(Saved entries)
○ ○ ○ ○ ○ ○ ○

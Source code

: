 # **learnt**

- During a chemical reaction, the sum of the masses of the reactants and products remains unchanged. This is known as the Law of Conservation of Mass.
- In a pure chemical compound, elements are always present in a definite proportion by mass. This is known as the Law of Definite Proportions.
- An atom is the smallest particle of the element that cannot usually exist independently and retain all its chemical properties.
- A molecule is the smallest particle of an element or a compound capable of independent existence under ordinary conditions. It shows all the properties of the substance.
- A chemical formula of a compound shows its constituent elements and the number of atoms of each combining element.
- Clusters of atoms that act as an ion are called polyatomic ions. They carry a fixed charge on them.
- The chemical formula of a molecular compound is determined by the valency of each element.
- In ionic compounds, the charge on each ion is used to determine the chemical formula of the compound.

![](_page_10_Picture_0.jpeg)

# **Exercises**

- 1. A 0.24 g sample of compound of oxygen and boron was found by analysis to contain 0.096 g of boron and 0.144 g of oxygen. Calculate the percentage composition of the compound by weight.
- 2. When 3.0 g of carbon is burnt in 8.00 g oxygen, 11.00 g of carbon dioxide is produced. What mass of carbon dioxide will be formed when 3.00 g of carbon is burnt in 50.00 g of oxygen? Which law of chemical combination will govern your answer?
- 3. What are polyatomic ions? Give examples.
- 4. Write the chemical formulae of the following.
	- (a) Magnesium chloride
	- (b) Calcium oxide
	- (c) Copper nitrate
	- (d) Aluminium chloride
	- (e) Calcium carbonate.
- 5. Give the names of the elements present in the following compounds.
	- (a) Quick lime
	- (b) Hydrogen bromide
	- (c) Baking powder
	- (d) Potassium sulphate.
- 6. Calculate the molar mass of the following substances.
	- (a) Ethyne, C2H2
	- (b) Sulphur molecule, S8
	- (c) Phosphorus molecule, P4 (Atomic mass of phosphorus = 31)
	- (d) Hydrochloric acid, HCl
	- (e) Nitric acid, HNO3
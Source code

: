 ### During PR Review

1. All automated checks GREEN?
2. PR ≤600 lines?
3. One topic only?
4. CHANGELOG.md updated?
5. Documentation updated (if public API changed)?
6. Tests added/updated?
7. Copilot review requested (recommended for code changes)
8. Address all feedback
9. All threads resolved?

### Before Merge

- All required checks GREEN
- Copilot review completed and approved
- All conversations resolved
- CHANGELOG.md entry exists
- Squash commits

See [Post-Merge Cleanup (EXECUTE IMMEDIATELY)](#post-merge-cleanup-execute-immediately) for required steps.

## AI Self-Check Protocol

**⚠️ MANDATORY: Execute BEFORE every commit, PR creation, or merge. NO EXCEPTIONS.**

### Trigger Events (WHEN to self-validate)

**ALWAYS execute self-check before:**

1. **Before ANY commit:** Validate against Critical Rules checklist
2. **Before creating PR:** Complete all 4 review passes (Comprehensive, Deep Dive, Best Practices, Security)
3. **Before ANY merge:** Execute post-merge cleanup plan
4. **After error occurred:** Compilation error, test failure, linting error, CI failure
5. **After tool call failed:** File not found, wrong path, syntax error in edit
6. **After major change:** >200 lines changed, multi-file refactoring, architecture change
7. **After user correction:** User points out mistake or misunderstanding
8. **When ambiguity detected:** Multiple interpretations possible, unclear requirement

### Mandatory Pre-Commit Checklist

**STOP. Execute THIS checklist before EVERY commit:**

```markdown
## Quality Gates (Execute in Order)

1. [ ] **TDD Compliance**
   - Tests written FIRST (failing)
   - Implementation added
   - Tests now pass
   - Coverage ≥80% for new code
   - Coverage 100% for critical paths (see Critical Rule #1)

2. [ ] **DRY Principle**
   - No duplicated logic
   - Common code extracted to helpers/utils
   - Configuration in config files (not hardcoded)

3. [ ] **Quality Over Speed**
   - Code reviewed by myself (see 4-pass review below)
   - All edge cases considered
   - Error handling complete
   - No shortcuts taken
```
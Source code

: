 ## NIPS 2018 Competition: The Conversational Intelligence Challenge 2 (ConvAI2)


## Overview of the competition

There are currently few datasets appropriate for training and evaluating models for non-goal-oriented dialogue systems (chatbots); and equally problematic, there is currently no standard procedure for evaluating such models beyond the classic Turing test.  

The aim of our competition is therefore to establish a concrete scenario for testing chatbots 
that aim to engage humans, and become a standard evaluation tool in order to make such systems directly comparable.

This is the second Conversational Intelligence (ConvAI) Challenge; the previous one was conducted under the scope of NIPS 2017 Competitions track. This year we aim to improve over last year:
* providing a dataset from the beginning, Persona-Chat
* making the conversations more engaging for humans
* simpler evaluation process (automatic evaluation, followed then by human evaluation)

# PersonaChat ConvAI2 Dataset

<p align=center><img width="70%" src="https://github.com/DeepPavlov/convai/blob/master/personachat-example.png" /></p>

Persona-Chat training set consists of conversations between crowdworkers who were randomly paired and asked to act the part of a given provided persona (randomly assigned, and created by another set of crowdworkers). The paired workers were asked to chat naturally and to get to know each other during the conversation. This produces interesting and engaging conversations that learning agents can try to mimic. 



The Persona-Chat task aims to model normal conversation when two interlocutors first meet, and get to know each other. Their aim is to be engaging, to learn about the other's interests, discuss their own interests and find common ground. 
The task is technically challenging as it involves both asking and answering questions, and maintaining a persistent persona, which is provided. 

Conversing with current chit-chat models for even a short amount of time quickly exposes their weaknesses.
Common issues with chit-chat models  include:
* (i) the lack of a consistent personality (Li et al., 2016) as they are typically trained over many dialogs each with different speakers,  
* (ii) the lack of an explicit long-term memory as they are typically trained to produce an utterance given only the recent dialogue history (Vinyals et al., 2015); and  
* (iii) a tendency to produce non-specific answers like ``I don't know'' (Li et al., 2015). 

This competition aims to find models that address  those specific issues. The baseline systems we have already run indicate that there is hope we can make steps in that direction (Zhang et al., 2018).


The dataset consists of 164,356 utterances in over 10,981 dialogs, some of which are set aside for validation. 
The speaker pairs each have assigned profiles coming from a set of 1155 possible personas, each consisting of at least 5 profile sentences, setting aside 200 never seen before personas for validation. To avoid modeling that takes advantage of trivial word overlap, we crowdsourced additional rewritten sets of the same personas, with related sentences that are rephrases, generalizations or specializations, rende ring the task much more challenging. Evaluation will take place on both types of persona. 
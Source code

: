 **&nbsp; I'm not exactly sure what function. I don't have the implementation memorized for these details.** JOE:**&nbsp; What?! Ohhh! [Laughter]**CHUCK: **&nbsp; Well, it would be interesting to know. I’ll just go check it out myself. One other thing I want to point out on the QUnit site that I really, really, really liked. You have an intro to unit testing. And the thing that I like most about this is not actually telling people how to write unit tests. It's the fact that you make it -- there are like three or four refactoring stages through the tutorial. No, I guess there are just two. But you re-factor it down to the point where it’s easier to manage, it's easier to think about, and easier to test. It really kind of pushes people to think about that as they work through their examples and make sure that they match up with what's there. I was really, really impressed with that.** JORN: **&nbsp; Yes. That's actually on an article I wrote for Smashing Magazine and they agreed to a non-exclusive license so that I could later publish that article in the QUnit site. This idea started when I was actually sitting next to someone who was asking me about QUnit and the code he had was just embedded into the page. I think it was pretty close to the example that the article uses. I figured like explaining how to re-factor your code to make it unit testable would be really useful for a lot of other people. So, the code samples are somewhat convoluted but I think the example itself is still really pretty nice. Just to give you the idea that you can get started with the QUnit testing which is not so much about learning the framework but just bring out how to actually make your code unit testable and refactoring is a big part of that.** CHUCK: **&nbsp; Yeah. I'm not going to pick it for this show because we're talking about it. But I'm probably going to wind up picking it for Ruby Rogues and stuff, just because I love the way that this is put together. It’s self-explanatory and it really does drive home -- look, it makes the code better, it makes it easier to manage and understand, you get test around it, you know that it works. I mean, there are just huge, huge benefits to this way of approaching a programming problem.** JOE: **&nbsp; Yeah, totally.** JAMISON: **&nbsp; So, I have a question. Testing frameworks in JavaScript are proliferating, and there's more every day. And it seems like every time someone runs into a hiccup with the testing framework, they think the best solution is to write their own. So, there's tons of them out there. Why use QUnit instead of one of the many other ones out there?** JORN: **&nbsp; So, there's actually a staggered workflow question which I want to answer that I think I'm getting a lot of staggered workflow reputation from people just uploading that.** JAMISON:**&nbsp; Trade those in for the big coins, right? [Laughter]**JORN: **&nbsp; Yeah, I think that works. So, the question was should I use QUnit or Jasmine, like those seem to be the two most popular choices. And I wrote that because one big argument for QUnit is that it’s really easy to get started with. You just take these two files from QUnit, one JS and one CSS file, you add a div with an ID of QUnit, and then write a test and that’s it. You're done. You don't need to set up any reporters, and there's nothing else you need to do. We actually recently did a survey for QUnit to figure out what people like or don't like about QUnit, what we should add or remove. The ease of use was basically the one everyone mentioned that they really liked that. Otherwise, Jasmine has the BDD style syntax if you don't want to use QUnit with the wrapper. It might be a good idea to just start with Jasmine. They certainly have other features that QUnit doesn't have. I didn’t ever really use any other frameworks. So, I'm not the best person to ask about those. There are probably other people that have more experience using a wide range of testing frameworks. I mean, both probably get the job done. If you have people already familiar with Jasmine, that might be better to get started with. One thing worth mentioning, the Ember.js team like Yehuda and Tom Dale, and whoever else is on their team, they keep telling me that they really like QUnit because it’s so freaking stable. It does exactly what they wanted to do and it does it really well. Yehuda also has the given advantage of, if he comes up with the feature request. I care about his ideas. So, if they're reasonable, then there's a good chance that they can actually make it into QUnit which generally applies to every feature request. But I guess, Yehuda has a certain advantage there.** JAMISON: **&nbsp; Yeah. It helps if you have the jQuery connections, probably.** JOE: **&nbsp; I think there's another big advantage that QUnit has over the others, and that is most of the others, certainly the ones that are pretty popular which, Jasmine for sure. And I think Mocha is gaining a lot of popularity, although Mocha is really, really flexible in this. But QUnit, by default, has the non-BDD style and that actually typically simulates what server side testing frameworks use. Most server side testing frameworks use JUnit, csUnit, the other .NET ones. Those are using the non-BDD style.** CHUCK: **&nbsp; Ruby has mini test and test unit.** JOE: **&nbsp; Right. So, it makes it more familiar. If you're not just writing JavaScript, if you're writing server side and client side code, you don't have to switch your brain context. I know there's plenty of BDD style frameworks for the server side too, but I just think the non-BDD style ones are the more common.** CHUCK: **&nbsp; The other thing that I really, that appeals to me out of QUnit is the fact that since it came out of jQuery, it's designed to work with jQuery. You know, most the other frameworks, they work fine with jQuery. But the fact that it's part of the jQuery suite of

○ ○ ○ ○ ○ ○ ○

What the task requires = Quote the records above exactly, from the first line through the line containing "- During a chemical", and nothing more.

Written answer =
Source code

: # **learnt**

- During a chemical reaction, the sum of the masses of the reactants and products remains unchanged. This is known as the Law of Conservation of Mass.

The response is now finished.